Iu determining this question the most material inquiries are, when and where was it that the minds of these parties met and assented to the same thing; and at what point was it that the goods ordered were set apart and delivered to the purchaser.

“When the terms of sale are agreed on, and the bargain is struck, and everything that the seller has to do with the goods is complete, the contract of sale becomes- absolute, as between the parties, without actual payment or delivery, and the property and the risk of accident to the goods vests in „the buyer. He is entitled to the goods on the payment or tender of the price, and not otherwise, when nothing is said at the sale as to the time of delivery, or time of payment. The payment or tender of the price is in such cases a condition precedent, implied in the contract of sale, and the buyer cannot take the goods or sue for them without payment ; for though the vendee acquires a right of property by the contract of sale, he does not acquire a right of possession of the goods until he pays or tenders the price.” 2 Kent’s Comm., 12 Ed., * 492.

It is plain that the only agreement to sell, or act of sale, was at Little Rock.

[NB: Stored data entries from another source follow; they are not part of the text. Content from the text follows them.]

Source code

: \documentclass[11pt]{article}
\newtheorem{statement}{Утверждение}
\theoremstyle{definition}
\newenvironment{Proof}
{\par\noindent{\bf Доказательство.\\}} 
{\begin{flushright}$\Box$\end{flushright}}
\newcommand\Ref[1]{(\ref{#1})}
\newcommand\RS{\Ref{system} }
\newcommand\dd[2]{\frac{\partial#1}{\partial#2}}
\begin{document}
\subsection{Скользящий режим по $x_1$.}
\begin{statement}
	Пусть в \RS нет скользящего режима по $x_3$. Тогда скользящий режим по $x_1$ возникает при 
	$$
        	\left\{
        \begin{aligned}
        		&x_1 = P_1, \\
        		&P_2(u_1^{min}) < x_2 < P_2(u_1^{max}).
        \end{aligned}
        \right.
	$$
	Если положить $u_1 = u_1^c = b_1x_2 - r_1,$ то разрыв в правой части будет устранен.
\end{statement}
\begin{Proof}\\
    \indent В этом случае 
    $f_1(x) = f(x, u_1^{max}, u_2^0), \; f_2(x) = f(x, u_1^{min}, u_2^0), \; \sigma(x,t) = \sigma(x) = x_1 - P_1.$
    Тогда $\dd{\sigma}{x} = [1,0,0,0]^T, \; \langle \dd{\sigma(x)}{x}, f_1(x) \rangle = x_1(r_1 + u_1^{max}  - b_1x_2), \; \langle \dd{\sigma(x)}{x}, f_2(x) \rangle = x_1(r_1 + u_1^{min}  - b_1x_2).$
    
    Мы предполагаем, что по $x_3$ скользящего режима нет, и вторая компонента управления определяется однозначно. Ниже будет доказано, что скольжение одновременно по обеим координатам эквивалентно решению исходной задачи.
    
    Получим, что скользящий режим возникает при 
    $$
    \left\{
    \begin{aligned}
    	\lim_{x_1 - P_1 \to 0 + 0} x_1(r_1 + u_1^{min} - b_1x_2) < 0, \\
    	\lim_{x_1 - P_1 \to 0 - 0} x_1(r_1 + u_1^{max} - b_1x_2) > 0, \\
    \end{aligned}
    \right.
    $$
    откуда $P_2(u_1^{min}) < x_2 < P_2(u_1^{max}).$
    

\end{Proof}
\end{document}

It was there that Davidson’s order, transmitted through the mail, reached the defendants, and it was there that they consented to fill his order. Hence the first existence of the contract would be when the defendants at Little Rock assented to his proposal. Fuich vs. Mansfield, 97 Mass., 89; Shriver v. Pittsburgh, 16 P. F. Smith, 446.

In Taylor vs. Shipman, 33 Iowa, 194, S. C., 11 Am. Rep., 118, a salesman for an Illinois house, while in Iowa, took an order for liquors, which his house filled by shipping the liquors to the purchaser in Iowa, he to-pay charges and take risks. This was held to be an Illinois contract. And the court said: “It is well settled that to constitute a contract requires both the making and the acceptance of a proposition ; that is, there must be a concurrence of two minds upon the same thing. Where an order or offer is made by letter, it does not constitute a contract until it is accepted. When it is accepted, and the letter containing the acceptance is placed in the mail, the contract as specified in the order or offer, is complete; and it is very plain, upon principle, that the contract is made where it is accepted, and not where the offer was made; for it is there that the two minds meet upon the same thing and the contract is consummated. This has been so adjudicated. McIntyre vs. Paris, 3 Metcalf, 207; Whiston vs. Stodder, 8 Mart. (La.), 132. The same principle is illustrated' by'the cases of Hill vs. Spear, 50 N. H., 253; S. C., 9 Am. Rep., 205; Boothby vs. Plaisted, 51 N. H., 436; S. C., 12 Am. Rep., 140; Lynch vs. O’Donnell, 12 Mass., 311; Ely vs. Webster, 102 Mass., 304; Brockaway vs. Maloney, Ib., 308.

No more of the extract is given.